⚠️ Deprecation notice

This preview integration of IoT Edge 1.x and Kubernetes will not be made generally available, and is no longer supported. The recommended way to run IoT Edge 1.x on Kubernetes is noted in the product's official docs


A Kubernetes cluster

A Kubernetes cluster that supports Custom Resource Definitions (CRD) is required for using Azure IoT Edge with Kubernetes. v1.12 or newer is recommended. Here are some options if you don't already have a cluster available:

For a managed cluster offering, consider Azure Kubernetes Service (AKS). You can stand one up using the AKS QuickStart instructions.

For a local development environment, you can use Minikube or k3d (recommended).

Persistent storage for the IoT Edge daemon (iotedged)

IoT Edge has a stateful architecture. Even if the workload modules are stateless, at a minimum, the context store for iotedged pod should be backed by non-ephemeral storage. Barring first-class support for native persistent volumes in your distribution, the local-path-provisioner provides a convenient way to utilize device local storage as a persistent store in a Kubernetes-native manner. For multi-node setup with node failure resilience, see the HA and scaling section.

For convenience, most tutorials that follow don't set up iotedged persistence. Persistence is not needed for getting things up and running but is highly recommended for demos, PoCs and, of course, production pilots. See the iotedged persistence tutorial for configuring state persistence for iotedged.

Helm 3

Helm is a package manager for Kubernetes which allows you to install applications, including IoT Edge, into your cluster. Please follow the Helm 3 install instructions.

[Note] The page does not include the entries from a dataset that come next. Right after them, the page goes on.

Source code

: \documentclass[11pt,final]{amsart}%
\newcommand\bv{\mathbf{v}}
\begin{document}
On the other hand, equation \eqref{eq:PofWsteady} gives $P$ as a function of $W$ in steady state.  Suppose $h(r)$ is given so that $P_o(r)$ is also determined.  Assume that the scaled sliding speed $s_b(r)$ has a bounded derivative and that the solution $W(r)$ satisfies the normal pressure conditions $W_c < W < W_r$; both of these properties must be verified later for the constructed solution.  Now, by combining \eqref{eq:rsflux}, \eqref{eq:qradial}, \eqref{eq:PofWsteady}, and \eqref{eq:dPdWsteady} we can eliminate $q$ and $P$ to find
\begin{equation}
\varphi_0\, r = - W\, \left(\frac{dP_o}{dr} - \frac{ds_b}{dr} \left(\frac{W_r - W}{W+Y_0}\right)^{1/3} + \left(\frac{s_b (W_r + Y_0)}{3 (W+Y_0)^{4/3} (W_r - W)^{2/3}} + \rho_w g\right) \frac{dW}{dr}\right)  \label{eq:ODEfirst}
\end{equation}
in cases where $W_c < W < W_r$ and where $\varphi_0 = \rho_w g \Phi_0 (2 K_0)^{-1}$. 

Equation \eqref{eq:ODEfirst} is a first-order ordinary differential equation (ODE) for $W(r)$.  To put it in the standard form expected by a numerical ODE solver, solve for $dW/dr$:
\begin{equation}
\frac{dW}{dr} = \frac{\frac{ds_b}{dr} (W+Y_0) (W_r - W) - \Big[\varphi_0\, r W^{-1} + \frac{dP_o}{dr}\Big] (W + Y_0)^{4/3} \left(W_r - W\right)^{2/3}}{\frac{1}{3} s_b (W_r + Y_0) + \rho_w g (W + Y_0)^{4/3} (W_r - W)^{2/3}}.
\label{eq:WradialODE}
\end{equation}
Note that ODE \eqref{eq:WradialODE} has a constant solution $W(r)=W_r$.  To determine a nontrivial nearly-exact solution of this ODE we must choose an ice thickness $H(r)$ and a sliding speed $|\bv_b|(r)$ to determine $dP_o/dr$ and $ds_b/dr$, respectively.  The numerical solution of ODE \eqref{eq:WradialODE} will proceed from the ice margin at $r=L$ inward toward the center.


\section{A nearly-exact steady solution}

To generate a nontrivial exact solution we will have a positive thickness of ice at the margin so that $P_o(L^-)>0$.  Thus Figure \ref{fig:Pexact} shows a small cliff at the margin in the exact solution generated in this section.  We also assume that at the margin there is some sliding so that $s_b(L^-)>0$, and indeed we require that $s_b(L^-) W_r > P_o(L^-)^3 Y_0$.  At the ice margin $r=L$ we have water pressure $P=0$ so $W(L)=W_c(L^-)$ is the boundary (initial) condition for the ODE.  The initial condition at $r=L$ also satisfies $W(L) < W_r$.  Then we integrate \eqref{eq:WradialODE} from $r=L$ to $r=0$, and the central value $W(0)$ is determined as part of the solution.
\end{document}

The source code for Helm charts used by IoT Edge is available in the azure/iotedge repo


Kubectl is an essential tool for interacting with your cluster.

Visual Studio Code

Visual Studio Code with IoT Edge extension is recommended for working with IoT Edge's deployment manifests and submitting them to IoT Hub.

Visualization tools (optional)

Tools like Octant and K9s can help you understand the architecture and state of your cluster application.